Cyprus, Greece, Italy and Malta Weigh EU Crisis Tool Over Middle East Migration Risk
By Bosphorus News Geopolitics Desk
Cyprus, Greece, Italy and Malta have agreed to coordinate more closely on migration risks linked to the security situation in the Middle East, warning that Europe must prevent a repeat of the 2015 migration crisis.
The leaders issued a joint statement on the occasion of the Europe Gulf Forum, following up on their previous meeting in Agia Napa, Cyprus. The statement said the four Mediterranean EU states most exposed to uncontrolled and irregular migration flows toward Europe would continue work across security, humanitarian assistance, EU asylum rules and joint border preparedness.
The four leaders said any response should include support for efforts to improve security in the region, assistance for affected populations and full implementation of the EU's new Pact on Migration and Asylum.
They also pointed to the updated EU legal framework for crisis situations, including the instrumentalisation of migration, force majeure and hybrid threats. Regulation 2024/1359 addresses exceptional migration and asylum crises, including instrumentalisation and force majeure, and provides temporary measures, enhanced solidarity and support tools inside the European Union.
The statement marks a clear attempt by Cyprus, Greece, Italy and Malta to move early before any new population movement from the Middle East reaches EU borders. The four states sit along the Mediterranean's most exposed migration routes and have repeatedly pushed Brussels for stronger burden sharing, faster returns, tighter external border control and deeper cooperation with countries of origin and transit.
The leaders said the concrete options under review include stronger cooperation with countries of origin and transit, intensified action against human traffickers and migrant smugglers and the possible activation of the EU Regulation on crisis situations and force majeure.
That formulation is important because it links the Middle East security file directly to the EU's new migration machinery. The statement does not declare a migration emergency. It says the countries are preparing for the possibility of a significant increase in flows and want the legal and operational tools ready before pressure builds.
The Italian Interior Minister, Matteo Piantedosi, will invite his counterparts from Cyprus, Greece and Malta to meet in Rome on June 17, 2026. The meeting is expected to focus on maximising national responses to possible migration flows linked to the Middle East conflict.

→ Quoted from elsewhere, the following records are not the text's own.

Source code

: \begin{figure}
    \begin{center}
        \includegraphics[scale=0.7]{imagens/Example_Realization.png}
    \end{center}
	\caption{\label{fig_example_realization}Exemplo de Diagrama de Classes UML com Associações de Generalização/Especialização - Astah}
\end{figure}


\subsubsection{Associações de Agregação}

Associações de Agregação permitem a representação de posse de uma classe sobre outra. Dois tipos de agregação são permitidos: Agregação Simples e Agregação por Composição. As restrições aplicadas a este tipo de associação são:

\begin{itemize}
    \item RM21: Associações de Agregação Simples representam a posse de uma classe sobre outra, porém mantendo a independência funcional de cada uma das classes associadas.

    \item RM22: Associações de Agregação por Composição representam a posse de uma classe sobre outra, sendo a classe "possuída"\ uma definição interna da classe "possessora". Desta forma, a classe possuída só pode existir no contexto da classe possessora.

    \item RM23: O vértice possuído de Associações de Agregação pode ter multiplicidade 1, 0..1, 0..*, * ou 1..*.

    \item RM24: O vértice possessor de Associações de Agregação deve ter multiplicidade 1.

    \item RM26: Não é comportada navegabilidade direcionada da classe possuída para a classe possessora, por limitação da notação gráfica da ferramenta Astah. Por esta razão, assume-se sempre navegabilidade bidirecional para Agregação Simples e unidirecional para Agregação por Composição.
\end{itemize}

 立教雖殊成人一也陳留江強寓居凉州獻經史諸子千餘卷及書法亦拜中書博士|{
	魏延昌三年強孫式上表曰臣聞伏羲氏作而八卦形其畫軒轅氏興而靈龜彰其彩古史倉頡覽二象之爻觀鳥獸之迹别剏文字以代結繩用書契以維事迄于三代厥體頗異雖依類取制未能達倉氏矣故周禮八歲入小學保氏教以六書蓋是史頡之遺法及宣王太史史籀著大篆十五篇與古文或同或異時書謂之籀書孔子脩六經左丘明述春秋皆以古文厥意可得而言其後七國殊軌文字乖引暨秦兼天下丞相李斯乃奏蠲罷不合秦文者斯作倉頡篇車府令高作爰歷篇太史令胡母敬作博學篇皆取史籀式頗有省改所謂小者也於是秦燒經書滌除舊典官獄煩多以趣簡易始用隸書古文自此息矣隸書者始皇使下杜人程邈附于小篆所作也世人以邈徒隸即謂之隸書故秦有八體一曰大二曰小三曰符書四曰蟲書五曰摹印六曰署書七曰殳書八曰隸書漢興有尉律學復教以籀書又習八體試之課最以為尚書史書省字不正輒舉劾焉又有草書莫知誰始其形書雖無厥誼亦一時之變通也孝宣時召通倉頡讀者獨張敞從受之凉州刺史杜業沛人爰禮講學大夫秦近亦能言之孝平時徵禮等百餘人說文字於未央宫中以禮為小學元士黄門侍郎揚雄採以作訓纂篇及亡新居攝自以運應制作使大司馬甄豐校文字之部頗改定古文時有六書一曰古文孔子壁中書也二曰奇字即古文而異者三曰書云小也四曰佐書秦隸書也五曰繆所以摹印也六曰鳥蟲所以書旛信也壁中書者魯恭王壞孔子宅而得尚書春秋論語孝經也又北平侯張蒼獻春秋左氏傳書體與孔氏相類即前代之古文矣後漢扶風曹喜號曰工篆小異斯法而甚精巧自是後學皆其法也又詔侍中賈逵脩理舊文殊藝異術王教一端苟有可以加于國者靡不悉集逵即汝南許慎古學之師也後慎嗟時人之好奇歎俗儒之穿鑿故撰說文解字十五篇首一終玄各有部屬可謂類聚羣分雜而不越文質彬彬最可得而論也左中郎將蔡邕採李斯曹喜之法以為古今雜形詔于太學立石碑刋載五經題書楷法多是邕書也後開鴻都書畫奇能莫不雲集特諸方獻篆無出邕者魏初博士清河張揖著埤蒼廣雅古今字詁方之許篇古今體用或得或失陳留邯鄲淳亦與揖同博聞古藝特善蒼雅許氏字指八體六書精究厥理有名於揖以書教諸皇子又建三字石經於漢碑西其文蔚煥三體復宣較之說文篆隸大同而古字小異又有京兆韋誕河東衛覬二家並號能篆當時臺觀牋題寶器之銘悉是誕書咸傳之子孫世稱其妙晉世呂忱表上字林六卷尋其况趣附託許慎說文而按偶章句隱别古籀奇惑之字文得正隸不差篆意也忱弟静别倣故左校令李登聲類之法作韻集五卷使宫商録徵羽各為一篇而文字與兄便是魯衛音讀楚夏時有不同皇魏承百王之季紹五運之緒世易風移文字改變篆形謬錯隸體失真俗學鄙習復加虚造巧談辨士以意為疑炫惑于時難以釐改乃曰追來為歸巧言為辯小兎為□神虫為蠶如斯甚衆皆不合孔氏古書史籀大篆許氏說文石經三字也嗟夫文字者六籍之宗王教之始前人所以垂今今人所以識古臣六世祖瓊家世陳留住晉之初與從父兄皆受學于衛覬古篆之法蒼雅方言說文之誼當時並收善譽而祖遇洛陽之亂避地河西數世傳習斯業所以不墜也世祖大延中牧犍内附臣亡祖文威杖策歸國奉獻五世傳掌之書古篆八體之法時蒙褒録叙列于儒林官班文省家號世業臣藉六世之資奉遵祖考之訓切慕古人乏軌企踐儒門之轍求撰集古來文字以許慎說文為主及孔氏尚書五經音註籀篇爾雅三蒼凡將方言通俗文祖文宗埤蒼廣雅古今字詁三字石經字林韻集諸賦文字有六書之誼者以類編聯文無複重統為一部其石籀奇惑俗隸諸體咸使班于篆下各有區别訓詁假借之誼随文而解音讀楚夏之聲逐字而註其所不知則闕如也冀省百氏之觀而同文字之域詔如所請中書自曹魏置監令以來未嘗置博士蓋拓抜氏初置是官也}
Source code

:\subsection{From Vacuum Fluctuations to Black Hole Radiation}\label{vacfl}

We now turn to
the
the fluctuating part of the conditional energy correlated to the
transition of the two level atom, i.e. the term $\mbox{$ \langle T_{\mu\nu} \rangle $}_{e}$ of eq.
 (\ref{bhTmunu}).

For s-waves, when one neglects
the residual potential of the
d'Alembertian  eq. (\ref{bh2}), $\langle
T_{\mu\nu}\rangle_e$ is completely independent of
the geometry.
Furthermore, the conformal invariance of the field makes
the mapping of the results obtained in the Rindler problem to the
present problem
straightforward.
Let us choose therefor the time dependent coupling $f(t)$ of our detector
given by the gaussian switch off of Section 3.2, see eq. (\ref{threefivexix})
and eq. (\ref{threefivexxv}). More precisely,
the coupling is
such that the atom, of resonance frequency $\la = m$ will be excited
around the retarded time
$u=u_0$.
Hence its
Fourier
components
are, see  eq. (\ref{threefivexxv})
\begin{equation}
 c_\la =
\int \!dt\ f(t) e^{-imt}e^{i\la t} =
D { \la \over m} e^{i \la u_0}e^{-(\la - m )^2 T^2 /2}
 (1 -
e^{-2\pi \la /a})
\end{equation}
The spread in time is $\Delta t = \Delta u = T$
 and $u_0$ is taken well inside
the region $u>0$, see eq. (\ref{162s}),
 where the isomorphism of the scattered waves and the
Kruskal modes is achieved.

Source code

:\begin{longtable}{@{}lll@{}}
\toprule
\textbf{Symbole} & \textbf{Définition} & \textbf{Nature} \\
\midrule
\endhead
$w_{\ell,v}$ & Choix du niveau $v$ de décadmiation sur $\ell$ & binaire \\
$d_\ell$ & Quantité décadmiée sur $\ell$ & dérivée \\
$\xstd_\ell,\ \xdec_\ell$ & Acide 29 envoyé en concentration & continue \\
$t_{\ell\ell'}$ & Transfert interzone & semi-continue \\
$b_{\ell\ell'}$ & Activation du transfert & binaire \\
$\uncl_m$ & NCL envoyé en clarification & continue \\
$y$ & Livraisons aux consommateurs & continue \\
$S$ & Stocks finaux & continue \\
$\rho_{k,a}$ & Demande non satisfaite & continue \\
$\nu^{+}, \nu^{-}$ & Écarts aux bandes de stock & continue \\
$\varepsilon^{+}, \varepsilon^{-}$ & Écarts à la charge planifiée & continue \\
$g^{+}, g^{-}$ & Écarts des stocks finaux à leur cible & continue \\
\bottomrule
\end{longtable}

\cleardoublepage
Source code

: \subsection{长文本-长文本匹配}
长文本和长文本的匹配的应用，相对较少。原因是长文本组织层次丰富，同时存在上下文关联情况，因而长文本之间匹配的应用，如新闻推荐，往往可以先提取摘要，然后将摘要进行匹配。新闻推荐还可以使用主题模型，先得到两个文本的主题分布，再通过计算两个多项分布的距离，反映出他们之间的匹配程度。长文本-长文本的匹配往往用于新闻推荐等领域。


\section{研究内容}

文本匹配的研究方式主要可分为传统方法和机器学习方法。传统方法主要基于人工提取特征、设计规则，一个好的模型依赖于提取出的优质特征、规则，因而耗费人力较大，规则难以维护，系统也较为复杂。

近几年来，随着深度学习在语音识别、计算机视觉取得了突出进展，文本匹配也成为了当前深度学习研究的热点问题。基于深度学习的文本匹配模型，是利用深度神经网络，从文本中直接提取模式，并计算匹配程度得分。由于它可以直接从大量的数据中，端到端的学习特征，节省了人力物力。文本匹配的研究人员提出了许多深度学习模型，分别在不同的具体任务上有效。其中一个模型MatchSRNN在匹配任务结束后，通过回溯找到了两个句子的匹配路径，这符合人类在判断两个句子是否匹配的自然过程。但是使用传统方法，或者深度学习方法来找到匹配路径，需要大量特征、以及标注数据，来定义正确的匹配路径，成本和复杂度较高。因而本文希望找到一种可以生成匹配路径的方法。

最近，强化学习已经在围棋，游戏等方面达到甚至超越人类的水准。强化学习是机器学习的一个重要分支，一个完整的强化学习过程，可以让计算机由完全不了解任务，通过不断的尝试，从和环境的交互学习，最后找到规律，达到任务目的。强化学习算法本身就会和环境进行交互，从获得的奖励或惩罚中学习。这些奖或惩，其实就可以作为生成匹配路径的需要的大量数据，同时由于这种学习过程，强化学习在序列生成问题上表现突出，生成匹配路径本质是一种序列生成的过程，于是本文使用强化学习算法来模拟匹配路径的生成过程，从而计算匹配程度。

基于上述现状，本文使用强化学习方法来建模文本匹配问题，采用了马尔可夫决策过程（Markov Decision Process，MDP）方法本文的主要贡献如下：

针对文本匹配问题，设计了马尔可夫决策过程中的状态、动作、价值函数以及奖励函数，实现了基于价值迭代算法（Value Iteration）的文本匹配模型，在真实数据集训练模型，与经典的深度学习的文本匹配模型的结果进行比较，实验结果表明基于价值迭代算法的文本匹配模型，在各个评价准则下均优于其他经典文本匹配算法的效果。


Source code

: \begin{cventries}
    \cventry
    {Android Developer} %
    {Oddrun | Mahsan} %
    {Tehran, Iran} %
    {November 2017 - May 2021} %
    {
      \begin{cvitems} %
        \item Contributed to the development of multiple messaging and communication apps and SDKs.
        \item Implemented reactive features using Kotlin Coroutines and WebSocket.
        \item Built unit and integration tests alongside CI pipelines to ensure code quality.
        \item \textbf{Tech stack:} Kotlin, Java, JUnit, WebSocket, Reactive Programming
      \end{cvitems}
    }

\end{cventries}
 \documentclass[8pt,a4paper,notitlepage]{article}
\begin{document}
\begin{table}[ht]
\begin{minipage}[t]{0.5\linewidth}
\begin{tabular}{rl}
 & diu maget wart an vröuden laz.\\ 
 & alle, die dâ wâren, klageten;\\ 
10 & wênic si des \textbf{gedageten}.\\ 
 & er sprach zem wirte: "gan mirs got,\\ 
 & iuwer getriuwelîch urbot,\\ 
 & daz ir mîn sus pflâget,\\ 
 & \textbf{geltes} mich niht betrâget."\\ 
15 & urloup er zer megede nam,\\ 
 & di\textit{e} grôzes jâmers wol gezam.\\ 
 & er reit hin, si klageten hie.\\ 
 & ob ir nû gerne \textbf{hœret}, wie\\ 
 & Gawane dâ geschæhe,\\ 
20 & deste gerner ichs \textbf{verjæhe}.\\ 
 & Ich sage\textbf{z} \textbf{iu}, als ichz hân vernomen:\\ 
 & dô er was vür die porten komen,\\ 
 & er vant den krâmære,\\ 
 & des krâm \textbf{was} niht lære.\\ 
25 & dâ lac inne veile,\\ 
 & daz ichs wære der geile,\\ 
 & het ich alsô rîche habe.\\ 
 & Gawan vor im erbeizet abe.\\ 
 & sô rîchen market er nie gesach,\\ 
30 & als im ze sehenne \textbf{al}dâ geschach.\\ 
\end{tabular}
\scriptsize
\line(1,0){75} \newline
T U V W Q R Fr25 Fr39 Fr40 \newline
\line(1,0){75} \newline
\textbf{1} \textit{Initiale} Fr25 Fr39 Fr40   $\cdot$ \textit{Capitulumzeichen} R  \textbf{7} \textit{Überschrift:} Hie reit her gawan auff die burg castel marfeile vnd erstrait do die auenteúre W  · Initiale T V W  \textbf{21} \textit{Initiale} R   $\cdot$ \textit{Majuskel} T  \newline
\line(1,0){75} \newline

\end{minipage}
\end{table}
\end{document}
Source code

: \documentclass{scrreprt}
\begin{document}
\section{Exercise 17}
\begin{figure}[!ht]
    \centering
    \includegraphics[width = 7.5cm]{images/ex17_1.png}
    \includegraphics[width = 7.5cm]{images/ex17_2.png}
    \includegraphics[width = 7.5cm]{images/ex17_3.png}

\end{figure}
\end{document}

The four leaders also welcomed the Chisinau Declaration on Migration, adopted by consensus on May 15 at the 135th Session of the Council of Europe's Committee of Ministers. The European Commission said the declaration recognises significant and complex migration challenges facing member states and links migration management with the European Convention on Human Rights framework.
Cyprus has become more central to the Mediterranean migration debate as the island faces pressure from the Levant, particularly from Lebanon and Syria. Greece remains focused on the Aegean and eastern Mediterranean routes, while Italy and Malta continue to push for a stronger EU response across the central Mediterranean. The joint format gives the four states a smaller, more operational platform inside the wider EU debate.
The language of the statement also reflects a harder European migration vocabulary. It combines humanitarian support and respect for international law with border control, smuggling networks, crisis regulations and hybrid threats. That mix shows how migration linked to the Middle East is now being treated not only as a humanitarian issue, but also as a border security and resilience problem for southern EU states.
The next test will come in Rome. If the June 17 meeting produces a concrete package, Cyprus, Greece, Italy and Malta could push Brussels toward earlier use of crisis tools under the new Pact on Migration and Asylum. If it remains at the level of coordination, the statement will still mark a political warning from the EU's southern flank: the Mediterranean states do not want to wait for a new 2015-style crisis before activating the legal and operational machinery now available to them.